*** Begin section ***

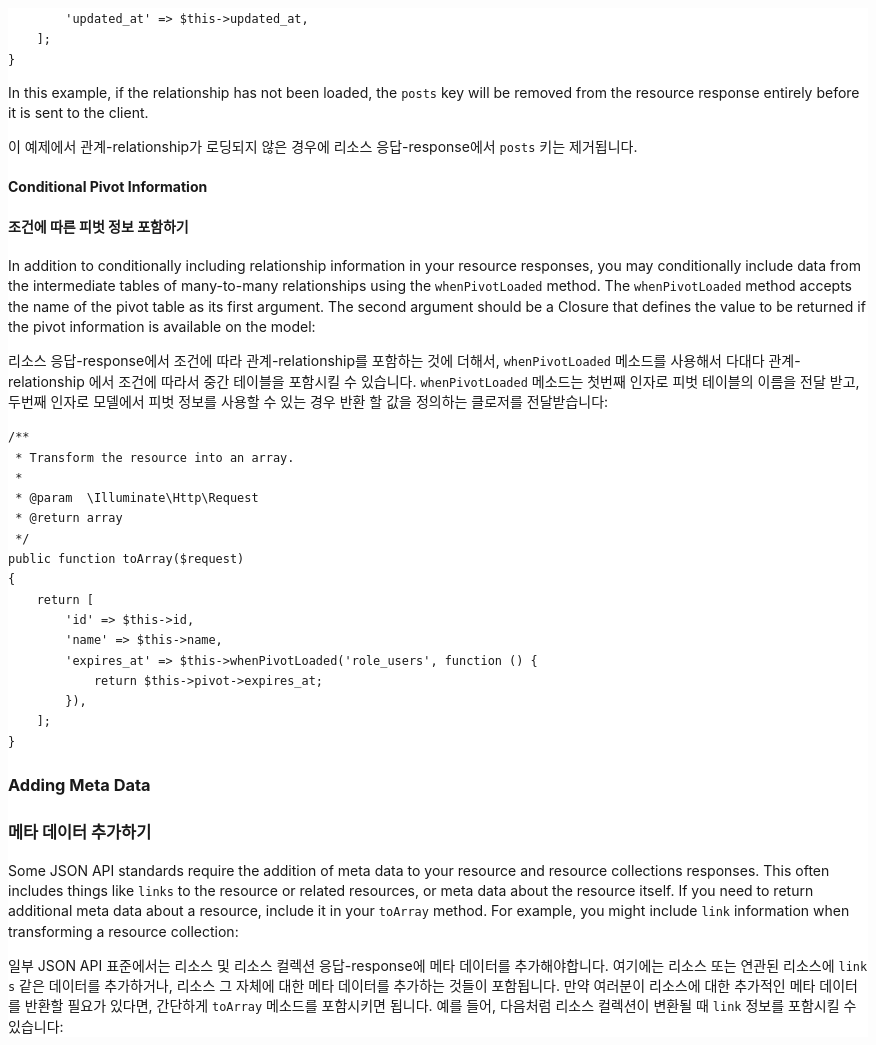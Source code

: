             'updated_at' => $this->updated_at,
        ];
    }

In this example, if the relationship has not been loaded, the `posts` key will be removed from the resource response entirely before it is sent to the client.

이 예제에서 관계-relationship가 로딩되지 않은 경우에 리소스 응답-response에서 `posts` 키는 제거됩니다.

#### Conditional Pivot Information
#### 조건에 따른 피벗 정보 포함하기

In addition to conditionally including relationship information in your resource responses, you may conditionally include data from the intermediate tables of many-to-many relationships using the `whenPivotLoaded` method. The `whenPivotLoaded` method accepts the name of the pivot table as its first argument. The second argument should be a Closure that defines the value to be returned if the pivot information is available on the model:

리소스 응답-response에서 조건에 따라 관계-relationship를 포함하는 것에 더해서, `whenPivotLoaded` 메소드를 사용해서 다대다 관계-relationship 에서 조건에 따라서 중간 테이블을 포함시킬 수 있습니다. `whenPivotLoaded` 메소드는 첫번째 인자로 피벗 테이블의 이름을 전달 받고, 두번째 인자로 모델에서 피벗 정보를 사용할 수 있는 경우 반환 할 값을 정의하는 클로저를 전달받습니다:

    /**
     * Transform the resource into an array.
     *
     * @param  \Illuminate\Http\Request
     * @return array
     */
    public function toArray($request)
    {
        return [
            'id' => $this->id,
            'name' => $this->name,
            'expires_at' => $this->whenPivotLoaded('role_users', function () {
                return $this->pivot->expires_at;
            }),
        ];
    }

<a name="adding-meta-data"></a>
### Adding Meta Data
### 메타 데이터 추가하기

Some JSON API standards require the addition of meta data to your resource and resource collections responses. This often includes things like `links` to the resource or related resources, or meta data about the resource itself. If you need to return additional meta data about a resource, include it in your `toArray` method. For example, you might include `link` information when transforming a resource collection:

일부 JSON API 표준에서는 리소스 및 리소스 컬렉션 응답-response에 메타 데이터를 추가해야합니다. 여기에는 리소스 또는 연관된 리소스에 `links` 같은 데이터를 추가하거나, 리소스 그 자체에 대한 메타 데이터를 추가하는 것들이 포함됩니다. 만약 여러분이 리소스에 대한 추가적인 메타 데이터를 반환할 필요가 있다면, 간단하게 `toArray` 메소드를 포함시키면 됩니다. 예를 들어, 다음처럼 리소스 컬렉션이 변환될 때 `link` 정보를 포함시킬 수 있습니다:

*** End section ***

How many lines in the records above contain the word "function"? Give only the number.

2